Attualità

Buon
anno, mia cara Noto. Ne hai proprio bisogno!
L’area marina
protetta di Vendicari, dopo il voto unanime del
consiglio, è più vicina. Con quest’atto,
finalmente positivo, si chiude un anno contrassegnato
da profonde tensioni politiche all’interno
del Consiglio comunale che hanno coinvolto soprattutto
le forze della coalizione di centro destra o anche
singoli consiglieri, rendendo di fatto estremamente
difficile il governo della città.
Dando a Cesare quel che è di Cesare, un
plauso va dunque ai “magnifici 17”
che superando, per una volta i loro dissidi col
primo cittadino, hanno votato nell’interesse
di Noto. E la prossima volta cosa accadrà?
Detto fra noi, non nutro troppe speranze. Il sistema
si è oramai incancrenito. I nostri rappresentanti
dovrebbero riuscire a cambiare mentalità
ma soprattutto modo di fare politica. L’amministrazione
dovrebbe decidere di governare sul serio, con
idee, progetti concreti e persone in grado di
realizzarli. L’opposizione, dal canto suo,
dovrebbe essere davvero costruttiva, esercitando
il suo ruolo di pungolo a fare meglio e non indulgendo
in prese di posizione “a prescindere”
che non fanno bene a nessuno. L’ostruzionismo,
ad esempio, verso gli impianti fotovoltici, soprattutto
dopo avere espresso nettamente contrarietà
ad ogni tipo di ricerca di idrocarburi liquidi
e gassosi nel nostro territorio, leggasi trivellazioni
nel Val di Noto, non è stato prova di opposizione
costruttiva! Oggi purtroppo si va avanti a suon
di ripicche da una parte e dall’altra con
gli effetti che sono sotto gli occhi di tutti.
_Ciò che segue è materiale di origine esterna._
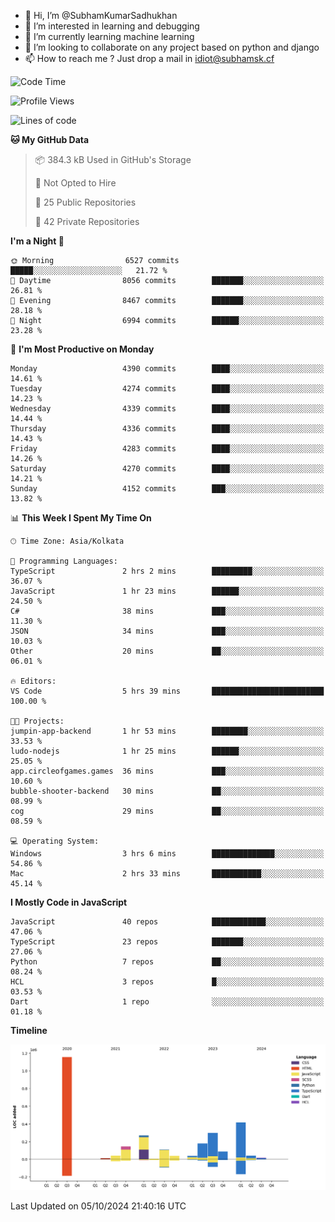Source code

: - 👋 Hi, I’m @SubhamKumarSadhukhan
- 👀 I’m interested in learning and debugging
- 🌱 I’m currently learning machine learning
- 💞️ I’m looking to collaborate on any project based on python and django
- 📫 How to reach me ?
      Just drop a mail in idiot@subhamsk.cf

<!---
SubhamKumarSadhukhan/SubhamKumarSadhukhan is a ✨ special ✨ repository because its `README.md` (this file) appears on your GitHub profile.
You can click the Preview link to take a look at your changes.
--->


<!--START_SECTION:waka-->
![Code Time](http://img.shields.io/badge/Code%20Time-2%2C553%20hrs%2056%20mins-blue)

![Profile Views](http://img.shields.io/badge/Profile%20Views-5-blue)

![Lines of code](https://img.shields.io/badge/From%20Hello%20World%20I%27ve%20Written-2.8%20million%20lines%20of%20code-blue)

**🐱 My GitHub Data** 

> 📦 384.3 kB Used in GitHub's Storage 
 > 
> 🚫 Not Opted to Hire
 > 
> 📜 25 Public Repositories 
 > 
> 🔑 42 Private Repositories 
 > 
**I'm a Night 🦉** 

```text
🌞 Morning                6527 commits        █████░░░░░░░░░░░░░░░░░░░░   21.72 % 
🌆 Daytime                8056 commits        ███████░░░░░░░░░░░░░░░░░░   26.81 % 
🌃 Evening                8467 commits        ███████░░░░░░░░░░░░░░░░░░   28.18 % 
🌙 Night                  6994 commits        ██████░░░░░░░░░░░░░░░░░░░   23.28 % 
```
📅 **I'm Most Productive on Monday** 

```text
Monday                   4390 commits        ████░░░░░░░░░░░░░░░░░░░░░   14.61 % 
Tuesday                  4274 commits        ████░░░░░░░░░░░░░░░░░░░░░   14.23 % 
Wednesday                4339 commits        ████░░░░░░░░░░░░░░░░░░░░░   14.44 % 
Thursday                 4336 commits        ████░░░░░░░░░░░░░░░░░░░░░   14.43 % 
Friday                   4283 commits        ████░░░░░░░░░░░░░░░░░░░░░   14.26 % 
Saturday                 4270 commits        ████░░░░░░░░░░░░░░░░░░░░░   14.21 % 
Sunday                   4152 commits        ███░░░░░░░░░░░░░░░░░░░░░░   13.82 % 
```


📊 **This Week I Spent My Time On** 

```text
🕑︎ Time Zone: Asia/Kolkata

💬 Programming Languages: 
TypeScript               2 hrs 2 mins        █████████░░░░░░░░░░░░░░░░   36.07 % 
JavaScript               1 hr 23 mins        ██████░░░░░░░░░░░░░░░░░░░   24.50 % 
C#                       38 mins             ███░░░░░░░░░░░░░░░░░░░░░░   11.30 % 
JSON                     34 mins             ███░░░░░░░░░░░░░░░░░░░░░░   10.03 % 
Other                    20 mins             ██░░░░░░░░░░░░░░░░░░░░░░░   06.01 % 

🔥 Editors: 
VS Code                  5 hrs 39 mins       █████████████████████████   100.00 % 

🐱‍💻 Projects: 
jumpin-app-backend       1 hr 53 mins        ████████░░░░░░░░░░░░░░░░░   33.53 % 
ludo-nodejs              1 hr 25 mins        ██████░░░░░░░░░░░░░░░░░░░   25.05 % 
app.circleofgames.games  36 mins             ███░░░░░░░░░░░░░░░░░░░░░░   10.60 % 
bubble-shooter-backend   30 mins             ██░░░░░░░░░░░░░░░░░░░░░░░   08.99 % 
cog                      29 mins             ██░░░░░░░░░░░░░░░░░░░░░░░   08.59 % 

💻 Operating System: 
Windows                  3 hrs 6 mins        ██████████████░░░░░░░░░░░   54.86 % 
Mac                      2 hrs 33 mins       ███████████░░░░░░░░░░░░░░   45.14 % 
```

**I Mostly Code in JavaScript** 

```text
JavaScript               40 repos            ████████████░░░░░░░░░░░░░   47.06 % 
TypeScript               23 repos            ███████░░░░░░░░░░░░░░░░░░   27.06 % 
Python                   7 repos             ██░░░░░░░░░░░░░░░░░░░░░░░   08.24 % 
HCL                      3 repos             █░░░░░░░░░░░░░░░░░░░░░░░░   03.53 % 
Dart                     1 repo              ░░░░░░░░░░░░░░░░░░░░░░░░░   01.18 % 
```



**Timeline**

![Lines of Code chart](https://raw.githubusercontent.com/SubhamKumarSadhukhan/SubhamKumarSadhukhan/main/assets/bar_graph.png)


 Last Updated on 05/10/2024 21:40:16 UTC
<!--END_SECTION:waka-->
In tanti anni di vita ad esempio, non ricordo
un natale misero come quello appena trascorso.
Eppure il centro storico di Noto avrebbe meritato,
tanto per dire, qualche festone luminoso, non
dico come le città d’arte famose
alle quali facciamo sempre riferimento parlando
del futuro che vorremmo per la nostra città,
ma almeno come quelle di un paesino qualsiasi
sperduto fra le montagne! E non mi si venga a
dire che non c’erano risorse finanziarie!
L’amministrazione avrebbe dovuto trovarle,
punto e basta. Non lo ha voluto fare, per mettere
alla gogna l’opposizione, colpevole di avere
operato dei tagli al bilancio, ed ha sbagliato.
a Noto, per questa scelta, è mancata totalmente
l’atmosfera tipica del natale che induce
a star fuori, a godere la città fino a
tardi, nonostante i rigori del freddo, ad andare
per negozi. La sera, tanto per cambiare, il corso
era deserto, mentre i notinesi preferivano andar
a passeggiare a Siracusa o nei paesi vicini. Che
peccato!
Quanto tempo pensate si possa andare avanti in
questo modo?
Buon anno, mia cara Noto. Ne hai proprio bisogno!